| Task prompt |
Copy exactly the lines from the start of the data below through the one that carries "1. **Chat servers**: For", and only those.

| Stored entries |
================

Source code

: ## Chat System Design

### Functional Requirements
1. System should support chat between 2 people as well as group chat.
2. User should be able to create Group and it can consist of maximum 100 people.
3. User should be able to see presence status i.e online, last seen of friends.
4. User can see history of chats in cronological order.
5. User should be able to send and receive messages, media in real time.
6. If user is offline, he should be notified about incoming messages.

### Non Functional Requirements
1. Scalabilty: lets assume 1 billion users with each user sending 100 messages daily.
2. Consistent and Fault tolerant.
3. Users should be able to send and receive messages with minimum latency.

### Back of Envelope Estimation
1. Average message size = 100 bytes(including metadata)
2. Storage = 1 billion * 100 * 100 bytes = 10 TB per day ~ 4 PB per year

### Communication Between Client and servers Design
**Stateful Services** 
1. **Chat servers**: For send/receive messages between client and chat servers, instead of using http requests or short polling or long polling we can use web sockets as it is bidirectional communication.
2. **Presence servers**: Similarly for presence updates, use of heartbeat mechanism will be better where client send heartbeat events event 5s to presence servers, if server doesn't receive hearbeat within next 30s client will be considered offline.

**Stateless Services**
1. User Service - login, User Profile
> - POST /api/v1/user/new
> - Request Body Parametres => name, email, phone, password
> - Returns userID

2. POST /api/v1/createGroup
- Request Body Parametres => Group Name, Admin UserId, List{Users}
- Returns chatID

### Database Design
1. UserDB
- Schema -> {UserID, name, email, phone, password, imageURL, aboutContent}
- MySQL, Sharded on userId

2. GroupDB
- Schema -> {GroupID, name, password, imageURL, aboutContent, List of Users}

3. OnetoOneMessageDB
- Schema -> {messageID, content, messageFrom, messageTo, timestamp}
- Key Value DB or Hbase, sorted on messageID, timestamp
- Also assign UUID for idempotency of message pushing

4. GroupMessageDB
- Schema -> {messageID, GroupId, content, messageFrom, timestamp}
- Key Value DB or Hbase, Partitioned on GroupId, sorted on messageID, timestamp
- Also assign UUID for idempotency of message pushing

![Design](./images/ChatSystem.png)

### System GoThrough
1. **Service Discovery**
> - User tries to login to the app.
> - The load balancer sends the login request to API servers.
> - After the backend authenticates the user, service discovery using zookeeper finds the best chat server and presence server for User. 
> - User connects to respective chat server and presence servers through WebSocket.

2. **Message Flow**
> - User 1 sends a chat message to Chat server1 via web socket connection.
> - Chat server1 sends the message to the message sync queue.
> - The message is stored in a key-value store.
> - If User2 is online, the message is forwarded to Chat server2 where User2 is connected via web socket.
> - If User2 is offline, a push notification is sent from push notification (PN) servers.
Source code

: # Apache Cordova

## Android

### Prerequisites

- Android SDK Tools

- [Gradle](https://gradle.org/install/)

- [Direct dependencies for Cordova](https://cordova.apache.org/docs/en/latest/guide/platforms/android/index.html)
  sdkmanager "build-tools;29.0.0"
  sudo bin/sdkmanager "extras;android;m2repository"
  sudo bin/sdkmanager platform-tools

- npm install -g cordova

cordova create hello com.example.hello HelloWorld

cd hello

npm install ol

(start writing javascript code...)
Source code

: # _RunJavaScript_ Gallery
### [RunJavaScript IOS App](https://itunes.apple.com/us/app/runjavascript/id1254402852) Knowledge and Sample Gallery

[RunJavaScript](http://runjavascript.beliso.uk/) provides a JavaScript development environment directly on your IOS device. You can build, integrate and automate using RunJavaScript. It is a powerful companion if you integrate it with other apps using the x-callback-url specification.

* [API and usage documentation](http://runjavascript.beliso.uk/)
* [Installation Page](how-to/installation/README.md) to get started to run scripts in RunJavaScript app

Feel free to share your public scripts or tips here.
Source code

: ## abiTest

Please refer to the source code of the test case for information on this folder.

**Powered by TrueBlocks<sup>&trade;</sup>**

================

| Completed exercise |
Source code

: ## Chat System Design

### Functional Requirements
1. System should support chat between 2 people as well as group chat.
2. User should be able to create Group and it can consist of maximum 100 people.
3. User should be able to see presence status i.e online, last seen of friends.
4. User can see history of chats in cronological order.
5. User should be able to send and receive messages, media in real time.
6. If user is offline, he should be notified about incoming messages.

### Non Functional Requirements
1. Scalabilty: lets assume 1 billion users with each user sending 100 messages daily.
2. Consistent and Fault tolerant.
3. Users should be able to send and receive messages with minimum latency.

### Back of Envelope Estimation
1. Average message size = 100 bytes(including metadata)
2. Storage = 1 billion * 100 * 100 bytes = 10 TB per day ~ 4 PB per year

### Communication Between Client and servers Design
**Stateful Services** 
1. **Chat servers**: For send/receive messages between client and chat servers, instead of using http requests or short polling or long polling we can use web sockets as it is bidirectional communication.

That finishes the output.